Directions for this task: From the data, copy out every line in which the word "scalable" appears.
--- START ---
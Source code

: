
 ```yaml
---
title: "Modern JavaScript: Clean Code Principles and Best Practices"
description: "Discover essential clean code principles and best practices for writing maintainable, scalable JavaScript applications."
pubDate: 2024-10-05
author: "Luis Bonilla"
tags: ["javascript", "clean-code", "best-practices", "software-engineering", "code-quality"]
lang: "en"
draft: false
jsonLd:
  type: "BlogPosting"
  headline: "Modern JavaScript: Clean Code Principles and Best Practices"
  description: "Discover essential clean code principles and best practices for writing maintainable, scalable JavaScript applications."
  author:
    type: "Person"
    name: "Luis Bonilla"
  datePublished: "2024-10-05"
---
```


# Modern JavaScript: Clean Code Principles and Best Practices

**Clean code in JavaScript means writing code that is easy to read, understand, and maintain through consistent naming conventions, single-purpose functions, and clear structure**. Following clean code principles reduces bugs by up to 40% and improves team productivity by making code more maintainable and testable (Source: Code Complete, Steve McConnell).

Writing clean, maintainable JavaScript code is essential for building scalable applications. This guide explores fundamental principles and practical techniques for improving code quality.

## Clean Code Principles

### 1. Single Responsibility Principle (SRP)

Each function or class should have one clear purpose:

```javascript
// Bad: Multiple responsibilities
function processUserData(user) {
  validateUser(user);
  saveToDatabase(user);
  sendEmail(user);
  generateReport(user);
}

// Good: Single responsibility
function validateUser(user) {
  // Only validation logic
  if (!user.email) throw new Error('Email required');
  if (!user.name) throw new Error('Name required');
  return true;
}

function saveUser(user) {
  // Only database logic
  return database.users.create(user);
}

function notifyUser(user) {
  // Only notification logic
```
--- END ---
--- START ---
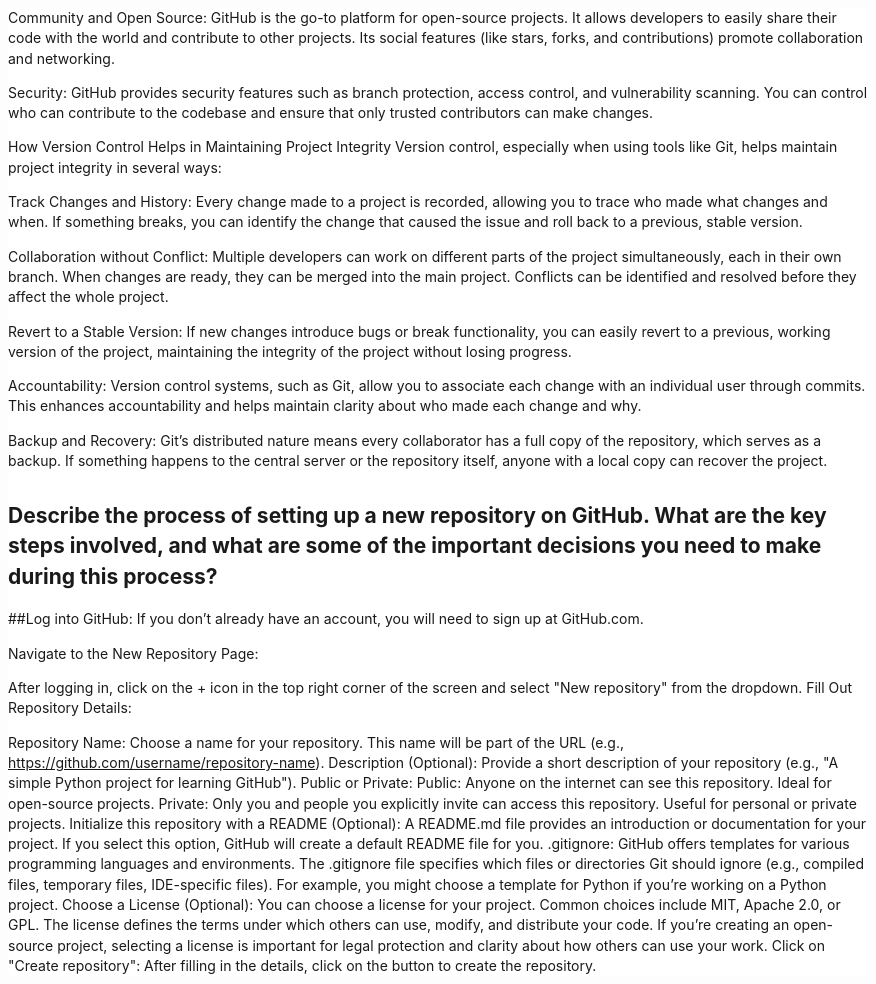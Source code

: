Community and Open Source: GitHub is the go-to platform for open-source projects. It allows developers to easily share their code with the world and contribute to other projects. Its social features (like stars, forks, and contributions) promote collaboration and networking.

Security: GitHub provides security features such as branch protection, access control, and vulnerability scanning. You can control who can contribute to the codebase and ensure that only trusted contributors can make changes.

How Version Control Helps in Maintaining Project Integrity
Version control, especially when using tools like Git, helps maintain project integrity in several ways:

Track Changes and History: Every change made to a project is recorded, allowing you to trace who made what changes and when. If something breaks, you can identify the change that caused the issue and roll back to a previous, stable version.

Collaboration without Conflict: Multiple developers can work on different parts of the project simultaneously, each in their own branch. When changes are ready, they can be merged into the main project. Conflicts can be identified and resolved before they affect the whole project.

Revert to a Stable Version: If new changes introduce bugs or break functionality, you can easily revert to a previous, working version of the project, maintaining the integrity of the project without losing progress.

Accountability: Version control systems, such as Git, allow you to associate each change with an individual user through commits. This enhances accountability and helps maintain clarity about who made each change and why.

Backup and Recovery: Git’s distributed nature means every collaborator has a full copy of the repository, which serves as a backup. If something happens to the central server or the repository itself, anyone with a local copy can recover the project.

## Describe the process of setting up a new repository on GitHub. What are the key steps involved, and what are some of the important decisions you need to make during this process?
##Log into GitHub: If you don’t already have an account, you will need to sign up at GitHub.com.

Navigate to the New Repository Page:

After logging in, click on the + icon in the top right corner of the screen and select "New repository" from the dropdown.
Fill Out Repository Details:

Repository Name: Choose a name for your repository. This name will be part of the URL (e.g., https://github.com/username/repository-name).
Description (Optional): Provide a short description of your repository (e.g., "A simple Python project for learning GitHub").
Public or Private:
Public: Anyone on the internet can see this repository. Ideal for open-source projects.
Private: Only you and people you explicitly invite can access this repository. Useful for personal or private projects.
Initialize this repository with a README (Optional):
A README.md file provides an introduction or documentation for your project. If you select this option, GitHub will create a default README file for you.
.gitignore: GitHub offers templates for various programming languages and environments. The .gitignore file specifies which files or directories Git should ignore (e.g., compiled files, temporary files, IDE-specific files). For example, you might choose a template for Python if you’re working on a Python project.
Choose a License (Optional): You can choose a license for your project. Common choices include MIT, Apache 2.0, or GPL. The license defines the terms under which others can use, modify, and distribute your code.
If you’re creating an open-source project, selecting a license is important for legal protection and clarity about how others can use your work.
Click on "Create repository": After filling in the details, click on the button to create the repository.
--- END ---
Exercise solution:
description: "Discover essential clean code principles and best practices for writing maintainable, scalable JavaScript applications."
  description: "Discover essential clean code principles and best practices for writing maintainable, scalable JavaScript applications."
Writing clean, maintainable JavaScript code is essential for building scalable applications. This guide explores fundamental principles and practical techniques for improving code quality.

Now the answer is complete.